A one-time dress-shop owner now runs an urban community garden that feeds thousands
Key Excerpts from Article on Website of Daily Good
Posted: July 24th, 2016
Our area is considered a food desert by the USDA: local residents cant buy healthy food within walking distance, and four in ten dont own cars. You could buy all the junk food and fried fish you wanted, but you couldnt buy an apple, orange or banana. I found myself giving people rides to the grocery store, and I started thinking, This would be a lot easier if people could grow their own food. We started gardening with one bed, 16 feet by 16 feet, and 10 kids, growing tomatoes and potatoes. The children were so excited.
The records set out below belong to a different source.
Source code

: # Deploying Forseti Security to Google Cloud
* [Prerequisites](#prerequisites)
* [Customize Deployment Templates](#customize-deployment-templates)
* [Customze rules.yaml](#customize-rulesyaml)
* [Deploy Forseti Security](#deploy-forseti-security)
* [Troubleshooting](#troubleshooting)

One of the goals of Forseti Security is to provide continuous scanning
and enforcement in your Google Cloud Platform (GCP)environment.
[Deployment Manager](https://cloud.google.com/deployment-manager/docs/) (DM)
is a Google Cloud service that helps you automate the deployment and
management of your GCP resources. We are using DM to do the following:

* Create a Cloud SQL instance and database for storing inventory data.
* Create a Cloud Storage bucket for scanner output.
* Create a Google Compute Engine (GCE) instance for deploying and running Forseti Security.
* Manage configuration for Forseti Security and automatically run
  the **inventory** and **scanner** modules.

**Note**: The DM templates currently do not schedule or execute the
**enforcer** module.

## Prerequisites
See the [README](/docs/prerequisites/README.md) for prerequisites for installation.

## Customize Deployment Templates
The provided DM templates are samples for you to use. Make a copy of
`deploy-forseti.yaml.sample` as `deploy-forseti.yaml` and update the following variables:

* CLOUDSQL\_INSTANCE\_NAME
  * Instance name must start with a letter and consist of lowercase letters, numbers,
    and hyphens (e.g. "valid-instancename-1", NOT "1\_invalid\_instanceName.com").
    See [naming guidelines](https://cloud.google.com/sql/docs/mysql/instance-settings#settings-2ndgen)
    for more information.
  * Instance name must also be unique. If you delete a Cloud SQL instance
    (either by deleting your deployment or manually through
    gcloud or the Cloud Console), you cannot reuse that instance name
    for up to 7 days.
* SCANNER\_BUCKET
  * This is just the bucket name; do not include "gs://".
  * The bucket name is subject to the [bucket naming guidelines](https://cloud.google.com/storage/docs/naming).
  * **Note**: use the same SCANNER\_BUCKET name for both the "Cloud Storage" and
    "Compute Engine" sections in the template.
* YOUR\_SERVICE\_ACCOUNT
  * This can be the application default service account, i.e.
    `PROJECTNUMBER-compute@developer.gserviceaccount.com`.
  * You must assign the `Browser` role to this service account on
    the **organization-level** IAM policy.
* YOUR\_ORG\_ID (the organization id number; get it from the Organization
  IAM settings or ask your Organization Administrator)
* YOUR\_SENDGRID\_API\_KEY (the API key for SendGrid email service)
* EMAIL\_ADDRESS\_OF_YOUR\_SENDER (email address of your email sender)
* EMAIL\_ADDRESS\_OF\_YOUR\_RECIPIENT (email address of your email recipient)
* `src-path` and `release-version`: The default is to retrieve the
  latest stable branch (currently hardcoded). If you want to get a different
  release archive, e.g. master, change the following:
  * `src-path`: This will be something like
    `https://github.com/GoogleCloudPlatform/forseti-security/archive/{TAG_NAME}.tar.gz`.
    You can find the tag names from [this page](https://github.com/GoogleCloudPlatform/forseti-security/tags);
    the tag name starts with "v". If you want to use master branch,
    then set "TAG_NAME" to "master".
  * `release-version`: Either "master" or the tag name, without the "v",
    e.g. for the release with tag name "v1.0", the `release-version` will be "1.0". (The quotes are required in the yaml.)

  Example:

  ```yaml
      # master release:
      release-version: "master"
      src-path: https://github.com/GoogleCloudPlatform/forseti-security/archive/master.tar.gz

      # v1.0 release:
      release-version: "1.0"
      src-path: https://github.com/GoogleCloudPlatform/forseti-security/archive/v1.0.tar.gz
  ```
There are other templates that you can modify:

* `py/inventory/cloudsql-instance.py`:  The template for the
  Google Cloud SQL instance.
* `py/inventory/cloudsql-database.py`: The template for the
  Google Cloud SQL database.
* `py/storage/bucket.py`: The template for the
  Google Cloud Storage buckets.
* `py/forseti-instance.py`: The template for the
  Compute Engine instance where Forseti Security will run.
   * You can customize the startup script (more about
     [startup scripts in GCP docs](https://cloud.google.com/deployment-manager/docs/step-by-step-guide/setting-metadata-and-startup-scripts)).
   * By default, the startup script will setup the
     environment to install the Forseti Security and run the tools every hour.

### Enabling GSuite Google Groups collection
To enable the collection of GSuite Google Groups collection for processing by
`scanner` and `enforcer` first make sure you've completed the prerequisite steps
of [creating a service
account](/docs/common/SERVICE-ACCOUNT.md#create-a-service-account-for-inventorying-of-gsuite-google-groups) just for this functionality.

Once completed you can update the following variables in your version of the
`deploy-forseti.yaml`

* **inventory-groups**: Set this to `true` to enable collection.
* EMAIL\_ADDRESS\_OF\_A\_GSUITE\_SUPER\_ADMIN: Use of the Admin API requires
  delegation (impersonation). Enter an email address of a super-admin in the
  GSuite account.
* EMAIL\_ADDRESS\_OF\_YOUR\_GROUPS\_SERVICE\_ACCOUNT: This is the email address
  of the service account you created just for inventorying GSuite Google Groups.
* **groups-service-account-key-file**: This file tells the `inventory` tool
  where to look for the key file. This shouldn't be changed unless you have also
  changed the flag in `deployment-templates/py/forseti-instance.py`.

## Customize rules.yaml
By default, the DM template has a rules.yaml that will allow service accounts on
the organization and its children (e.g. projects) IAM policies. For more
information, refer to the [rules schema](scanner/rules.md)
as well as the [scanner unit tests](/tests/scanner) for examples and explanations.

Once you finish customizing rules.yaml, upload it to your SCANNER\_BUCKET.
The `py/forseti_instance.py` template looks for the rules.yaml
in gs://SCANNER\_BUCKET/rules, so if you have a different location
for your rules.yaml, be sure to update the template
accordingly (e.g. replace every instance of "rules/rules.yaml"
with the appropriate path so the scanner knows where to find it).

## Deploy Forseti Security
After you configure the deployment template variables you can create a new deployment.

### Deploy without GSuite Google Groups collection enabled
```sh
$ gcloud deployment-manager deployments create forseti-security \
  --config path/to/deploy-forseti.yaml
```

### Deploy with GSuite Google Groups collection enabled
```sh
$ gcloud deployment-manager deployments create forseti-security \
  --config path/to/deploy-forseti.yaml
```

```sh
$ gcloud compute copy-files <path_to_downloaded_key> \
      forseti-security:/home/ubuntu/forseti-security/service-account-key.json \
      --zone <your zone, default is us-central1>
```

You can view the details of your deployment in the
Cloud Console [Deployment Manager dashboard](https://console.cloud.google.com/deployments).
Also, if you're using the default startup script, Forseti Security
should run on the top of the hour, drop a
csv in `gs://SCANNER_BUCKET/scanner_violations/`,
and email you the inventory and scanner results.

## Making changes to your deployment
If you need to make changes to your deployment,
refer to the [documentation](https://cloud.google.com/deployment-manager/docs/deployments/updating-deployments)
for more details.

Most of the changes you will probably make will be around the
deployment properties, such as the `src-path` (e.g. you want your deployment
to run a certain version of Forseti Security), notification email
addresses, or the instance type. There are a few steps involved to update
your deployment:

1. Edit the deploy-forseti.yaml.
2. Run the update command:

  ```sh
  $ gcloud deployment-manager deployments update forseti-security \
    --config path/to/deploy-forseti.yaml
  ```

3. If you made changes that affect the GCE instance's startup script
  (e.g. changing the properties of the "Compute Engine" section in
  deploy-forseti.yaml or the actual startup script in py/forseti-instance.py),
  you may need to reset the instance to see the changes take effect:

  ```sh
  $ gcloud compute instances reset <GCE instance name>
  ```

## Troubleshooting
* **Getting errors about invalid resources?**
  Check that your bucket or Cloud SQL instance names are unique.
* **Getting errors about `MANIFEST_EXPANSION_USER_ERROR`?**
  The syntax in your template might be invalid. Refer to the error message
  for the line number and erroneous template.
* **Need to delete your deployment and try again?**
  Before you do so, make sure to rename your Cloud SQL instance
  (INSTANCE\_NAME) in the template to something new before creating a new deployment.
It was like magic for them. And sometimes, it was magic for me, too. The garden began as the project of an urban studies grad student and continued under the leadership of University of Illinois Master Gardeners. But in 2006, the garden faced foreclosure. No one wanted to continue. I knew what it meant, so I became the volunteer steward, and the Randolph Street Community Garden was born. To fund the garden, I took a part-time job at FedEx. We have 65 beds now. When people come to church for food assistance, their eyes light up at the sight of fresh tomatoes, beans and potatoes. I recruit them to become gardeners and offer them a bed of their own to plant. Now we have families growing their own vegetables, and community members purchasing affordable food at our marketplace. More than 1,800 people received fresh produce, and we gave away more than 4,000 pounds of surplus prepared foods. We have a lot of divisions in our community, but in the garden everyone is the same.